Will the recent positive trend continue leading up to its next earnings release, or is First Horizon due for a pullback? Before we dive into how investors and analysts have reacted as of late, let's take a quick look at its most recent earnings report in order to get a better handle on the important catalysts.

First Horizon Q1 Earnings Beat Estimates, Expenses Rise

First Horizon’s first-quarter 2024 adjusted earnings per share (excluding notable items) of 35 cents surpassed the Zacks Consensus Estimate by a penny. However, the figure declined 22.2% year over year.

Higher fee income was a positive. However, a fall in NII and loan balances, coupled with a rise in operating expenses, was an undermining factor.

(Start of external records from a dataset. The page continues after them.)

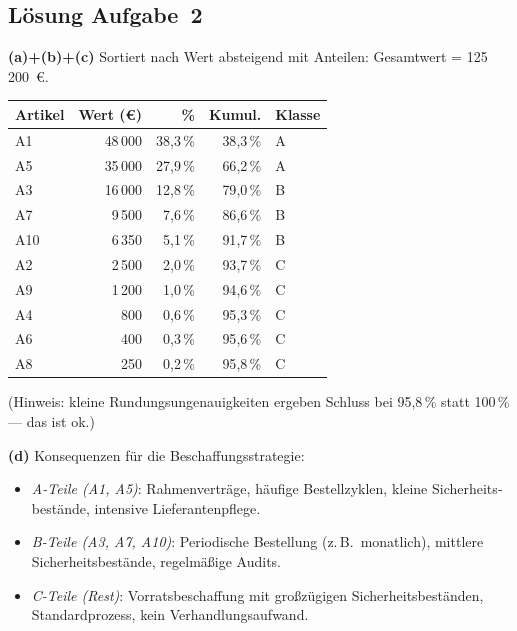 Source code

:\documentclass[11pt, a4paper]{article}
\begin{document}
\subsection*{Lösung Aufgabe~2}
\begin{loesung}
\textbf{(a)+(b)+(c)} Sortiert nach Wert absteigend mit Anteilen:
Gesamtwert = 125\,200~€.

\begin{center}
\begin{tabular}{lrrrl}
\toprule
\textbf{Artikel} & \textbf{Wert (€)} & \textbf{\%} & \textbf{Kumul.} & \textbf{Klasse}\\
\midrule
A1 & 48\,000 & 38{,}3\,\% & 38{,}3\,\% & A\\
A5 & 35\,000 & 27{,}9\,\% & 66{,}2\,\% & A\\
A3 & 16\,000 & 12{,}8\,\% & 79{,}0\,\% & B\\
A7 & 9\,500 & 7{,}6\,\% & 86{,}6\,\% & B\\
A10 & 6\,350 & 5{,}1\,\% & 91{,}7\,\% & B\\
A2 & 2\,500 & 2{,}0\,\% & 93{,}7\,\% & C\\
A9 & 1\,200 & 1{,}0\,\% & 94{,}6\,\% & C\\
A4 & 800 & 0{,}6\,\% & 95{,}3\,\% & C\\
A6 & 400 & 0{,}3\,\% & 95{,}6\,\% & C\\
A8 & 250 & 0{,}2\,\% & 95{,}8\,\% & C\\
\bottomrule
\end{tabular}
\end{center}

(Hinweis: kleine Rundungs­ungenauigkeiten ergeben Schluss bei 95{,}8\,\% statt 100\,\% --- das ist ok.)

\textbf{(d)} Konsequenzen für die Beschaffungs­strategie:
\begin{itemize}[itemsep=0pt]
  \item \emph{A-Teile (A1, A5)}: Rahmenverträge, häufige Bestellzyklen, kleine Sicherheits­bestände, intensive Lieferantenpflege.
  \item \emph{B-Teile (A3, A7, A10)}: Periodische Bestellung (z.\,B.\ monatlich), mittlere Sicherheits­bestände, regelmäßige Audits.
  \item \emph{C-Teile (Rest)}: Vorratsbeschaffung mit großzügigen Sicherheits­beständen, Standardprozess, kein Verhandlungsaufwand.
\end{itemize}
\end{loesung}
\end{document}
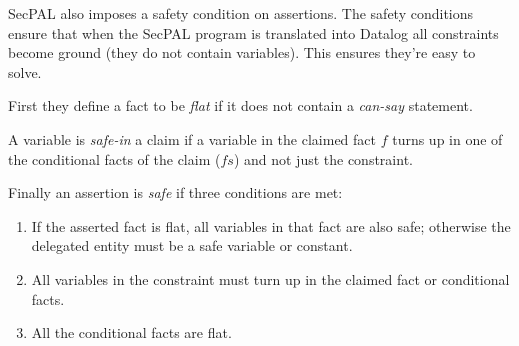 \documentclass[a4paper,sfsidenotes]{%
  scrartcl%
}
\begin{document}
SecPAL also imposes a safety condition on assertions.  The safety conditions
ensure that when the SecPAL program is translated into Datalog all constraints
become ground (they do not contain variables).  This ensures they're easy to
solve. 

First they define a fact to be \emph{flat} if it does not contain a
\emph{can-say} statement.

\begin{algorithm}[H]
\end{algorithm}

A variable is \emph{safe-in} a claim if a variable in the claimed fact $f$ turns up in one of the
conditional facts of the claim ($fs$) and not just the constraint.

\begin{algorithm}[H]
\end{algorithm}

Finally an assertion is \emph{safe} if three conditions are met:

\begin{enumerate}
  \item If the asserted fact is flat, all variables in that fact are also safe;
    otherwise the delegated entity must be a safe variable or constant.
  \item All variables in the constraint must turn up in the claimed fact or
    conditional facts.
  \item All the conditional facts are flat.
\end{enumerate}
\end{document}
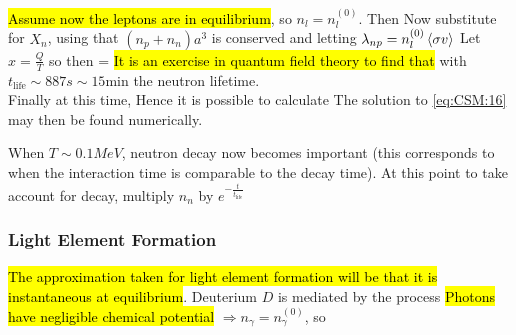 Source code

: \documentclass{article}
\begin{document}
\hl{Assume now the leptons are in equilibrium}, so $n_l = n_l^{(0)}$. Then 
Now substitute for $X_n$, using that $(n_p + n_n)a^3$ is conserved and letting $\lambda_{np}=n_l^{(0)} \braket{\sigma v}$
Let $x=\frac{Q}{T}$ so 
then 
\be\label{eq:CSM:16}
 = \left[ e^-x - X_n(1+e^{-x})\right]
\ee
\hl{It is an exercise in quantum field theory to find that }
with $t_{\text{life}} \sim 887s\sim 15\text{min}$ the neutron lifetime. \\
Finally at this time, 
Hence it is possible to calculate 
The solution to \ref{eq:CSM:16} may then be found numerically. 

\begin{remark}
When $T\sim 0.1 MeV$, neutron decay now becomes important (this corresponds to when the interaction time is comparable to the decay time). At this point to take account for decay, multiply $n_n$ by $e^{-\frac{t}{t_{\text{life}}}}$
\end{remark}

\subsubsection*{Light Element Formation}
\hl{The approximation taken for light element formation will be that it is instantaneous at equilibrium}. Deuterium $D$ is mediated by the process 
\hl{Photons have negligible chemical potential} $\Rightarrow n_\gamma = n_\gamma^{(0)}$, so 
\end{document}
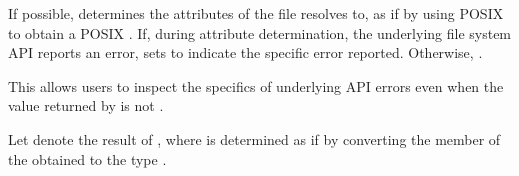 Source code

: \begin{itemdescr}
\pnum
\effects
If possible, determines the attributes
    of the file  resolves to, as if by using POSIX 
    to obtain a POSIX .
      If, during attribute determination, the underlying file system API reports
    an error, sets  to indicate the specific error reported.
    Otherwise, .
\begin{note}
This allows users to inspect the specifics of underlying
      API errors even when the value returned by  is not
      .
\end{note}

\pnum
Let  denote the result of ,
where  is determined as if by converting the  member
of the obtained  to the type .


\end{itemdescr}
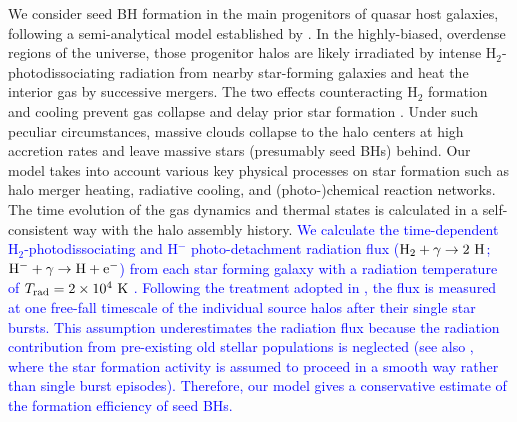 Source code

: \documentclass[twocolumn, twocolappendix]{aastex63}
\newcommand{\blue}[1]{\textcolor{blue}{ #1}}
\begin{document}
\begin{CJK*}{UTF8}{gbsn}
We consider seed BH formation in the main progenitors of quasar host galaxies, following a semi-analytical model established by \citet{2021ApJ...917...60L}.
In the highly-biased, overdense regions of the universe, those progenitor halos are likely irradiated by intense H$_2$-photodissociating radiation 
from nearby star-forming galaxies and heat the interior gas by successive mergers. 
The two effects counteracting H$_2$ formation and cooling prevent gas collapse and delay prior star formation \citep[e.g.,][]{2014MNRAS.445..107V,2019Natur.566...85W}.
Under such peculiar circumstances, massive clouds collapse to the halo centers at high accretion rates and leave massive stars (presumably seed BHs) behind.
Our model takes into account various key physical processes on star formation such as halo merger heating, radiative cooling, and
(photo-)chemical reaction networks.
The time evolution of the gas dynamics and thermal states is calculated in a self-consistent way with the halo assembly history.
\blue{
We calculate the time-dependent H$_2$-photodissociating and H$^-$ photo-detachment radiation flux (${\rm H}_2+\gamma \rightarrow 2~{\rm H}$; 
${\rm H}^-+\gamma \rightarrow {\rm H}+{\rm e}^-$) from each star forming galaxy with a radiation temperature of $T_{\rm rad}=2\times 10^4~{\rm K}$ \citep{2014MNRAS.445..544S,2015MNRAS.450.4350I}.
Following the treatment adopted in \citet{2014MNRAS.442.2036D}, the flux is measured at one free-fall timescale of the individual source halos after their single star bursts.
This assumption underestimates the radiation flux because the radiation contribution from pre-existing old stellar populations is neglected
(see also \citealt{2021MNRAS.503.5046L}, where the star formation activity is assumed to proceed in a smooth way rather than single burst episodes).
Therefore, our model gives a conservative estimate of the formation efficiency of seed BHs.
}



\end{CJK*}
\end{document}
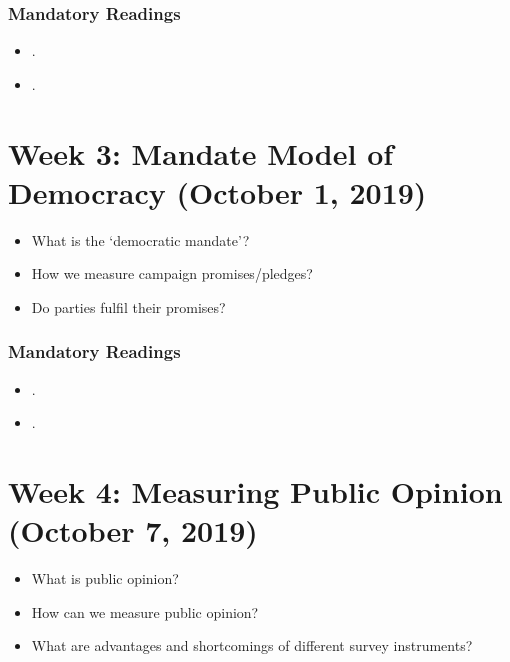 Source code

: \documentclass[abstract=on,parskip=full,headings=standardclasses,fontsize=11pt,paper=a4]{scrartcl}
\begin{document}
\subsubsection*{Mandatory Readings}
\begin{itemize}
\item {}.
\item {}.
\end{itemize}



\section{Week 3:  Mandate Model of Democracy (October 1, 2019)}



\begin{itemize}
\renewcommand\labelitemi{--}
\item What is the `democratic mandate'? 
\item How we measure campaign promises/pledges?
\item Do parties fulfil their promises?
\end{itemize}

\subsubsection*{Mandatory Readings}
\begin{itemize}
\item {}.
\item {}.
\end{itemize}


\section{Week 4: Measuring Public Opinion (October 7, 2019)}


\begin{itemize}
\renewcommand\labelitemi{--}
\item What is public opinion?
\item How can we measure public opinion? 
\item What are advantages and shortcomings of different survey instruments?
\end{itemize}
\end{document}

Net income available to common shareholders was $184 million, down 24.3% year over year.

Revenues Fall and Expenses Rise

Total revenues were $819 million, down 4.7% year over year. However, the top line surpassed the Zacks Consensus Estimate of $807.9 million.

NII declined 9.2% year over year to $625 million. Also, the net interest margin shrunk 51 basis points to 3.37%.

Non-interest income was $194 million, which increased 13.5% from the year-ago level.

Non-interest expenses rose 7.7% year over year to $515 million.

The efficiency ratio was 62.92%, up from the year-ago period’s 55.67%. A rise in the efficiency ratio indicates a fall in profitability.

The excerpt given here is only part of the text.